Après chaque saison d’indicateurs d’activité, nous assistons à une vague de commentaires sur les banques.
La plupart contestent, en quelque sorte, leurs bénéfices records et essaient de faire passer un message plutôt politique destiné à une population qui ne comprend rien aux chiffres et qui regarde ces performances d’un mauvais œil.
La lecture de ces publications trimestrielles est donc loin d’être objective, contribuant à la formation de dogmes difficiles à éradiquer plus tard. En fait, la situation des établissements tunisiens de crédits n’est pas aussi bonne que l’on imagine.
Une fin d’année calme
Durant les dernières années, nous avons pris l’habitude d’assister à des surperformances durant le dernier trimestre.
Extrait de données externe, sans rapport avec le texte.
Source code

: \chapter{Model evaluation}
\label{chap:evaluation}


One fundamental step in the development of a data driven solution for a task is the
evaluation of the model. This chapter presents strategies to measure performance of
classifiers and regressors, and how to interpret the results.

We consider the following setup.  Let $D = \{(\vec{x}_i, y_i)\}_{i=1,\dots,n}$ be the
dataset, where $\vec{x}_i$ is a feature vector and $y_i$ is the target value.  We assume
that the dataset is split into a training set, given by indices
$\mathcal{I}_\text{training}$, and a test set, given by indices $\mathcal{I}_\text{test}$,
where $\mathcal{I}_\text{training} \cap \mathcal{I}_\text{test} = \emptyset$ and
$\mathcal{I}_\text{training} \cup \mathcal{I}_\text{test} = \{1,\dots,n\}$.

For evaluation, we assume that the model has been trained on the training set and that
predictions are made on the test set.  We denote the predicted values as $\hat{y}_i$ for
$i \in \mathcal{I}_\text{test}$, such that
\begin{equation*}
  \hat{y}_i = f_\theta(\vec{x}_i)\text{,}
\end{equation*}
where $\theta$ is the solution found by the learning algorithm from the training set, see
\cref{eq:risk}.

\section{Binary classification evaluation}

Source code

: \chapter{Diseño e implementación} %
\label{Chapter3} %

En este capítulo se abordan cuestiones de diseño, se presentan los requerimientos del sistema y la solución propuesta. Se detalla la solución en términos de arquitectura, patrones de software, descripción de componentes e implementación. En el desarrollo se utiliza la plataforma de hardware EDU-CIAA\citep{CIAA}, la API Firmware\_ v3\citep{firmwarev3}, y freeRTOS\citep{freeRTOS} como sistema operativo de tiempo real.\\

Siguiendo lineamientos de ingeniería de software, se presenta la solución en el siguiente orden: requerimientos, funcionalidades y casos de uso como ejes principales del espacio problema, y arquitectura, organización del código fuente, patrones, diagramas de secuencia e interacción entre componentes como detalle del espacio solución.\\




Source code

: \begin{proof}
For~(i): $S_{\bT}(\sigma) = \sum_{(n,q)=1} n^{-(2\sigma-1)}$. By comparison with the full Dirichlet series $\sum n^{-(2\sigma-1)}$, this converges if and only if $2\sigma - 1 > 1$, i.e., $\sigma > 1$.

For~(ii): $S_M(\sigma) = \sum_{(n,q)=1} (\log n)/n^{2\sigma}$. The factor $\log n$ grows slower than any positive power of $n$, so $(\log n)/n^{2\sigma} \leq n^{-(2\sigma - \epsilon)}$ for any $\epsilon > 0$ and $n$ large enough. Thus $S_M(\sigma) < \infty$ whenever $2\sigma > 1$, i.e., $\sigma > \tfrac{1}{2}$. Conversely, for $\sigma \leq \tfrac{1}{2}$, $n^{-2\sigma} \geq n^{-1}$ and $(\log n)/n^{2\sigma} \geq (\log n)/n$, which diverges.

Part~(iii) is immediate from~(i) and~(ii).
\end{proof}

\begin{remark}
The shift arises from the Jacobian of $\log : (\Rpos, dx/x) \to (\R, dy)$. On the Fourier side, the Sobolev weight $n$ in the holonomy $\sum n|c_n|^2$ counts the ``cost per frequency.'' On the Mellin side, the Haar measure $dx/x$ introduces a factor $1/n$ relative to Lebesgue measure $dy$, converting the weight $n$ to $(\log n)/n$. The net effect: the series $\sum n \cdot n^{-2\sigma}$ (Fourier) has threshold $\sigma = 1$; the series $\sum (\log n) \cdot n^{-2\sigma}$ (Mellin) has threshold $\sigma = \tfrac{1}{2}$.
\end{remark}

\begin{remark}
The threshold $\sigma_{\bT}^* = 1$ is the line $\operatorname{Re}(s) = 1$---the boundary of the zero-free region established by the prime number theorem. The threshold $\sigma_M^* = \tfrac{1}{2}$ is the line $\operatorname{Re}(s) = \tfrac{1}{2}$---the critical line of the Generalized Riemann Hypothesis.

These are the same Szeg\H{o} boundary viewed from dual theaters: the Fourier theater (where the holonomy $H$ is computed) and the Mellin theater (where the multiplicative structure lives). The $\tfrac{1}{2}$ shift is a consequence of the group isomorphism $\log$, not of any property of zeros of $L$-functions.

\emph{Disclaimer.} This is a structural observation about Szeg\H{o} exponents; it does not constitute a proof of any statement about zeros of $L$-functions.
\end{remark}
Il s’agit de l’attribution massive de crédits de consolidation, une sorte de formule win-win entre les banques et les entreprises. Ces dernières bénéficient de ressources pour clôturer leurs comptes de fin d’année et les établissements de crédits bénéficient d’intérêts élevés.
Au quatrième trimestre 2018, les banques ont augmenté leurs marges d’intérêt de « seulement » 9,5% à 627,566 millions de dinars contre une hausse de 29,3% à 573,721 MTND durant la même période en 2017. Néanmoins, grâce à la surperformance enregistrée durant les neuf premiers mois de l’année, la marge d’intérêt croît de 23,1% en rythme annuel à 2,199 milliards de dinars, soit le rythme de croissance le plus rapide sur les cinq dernières années.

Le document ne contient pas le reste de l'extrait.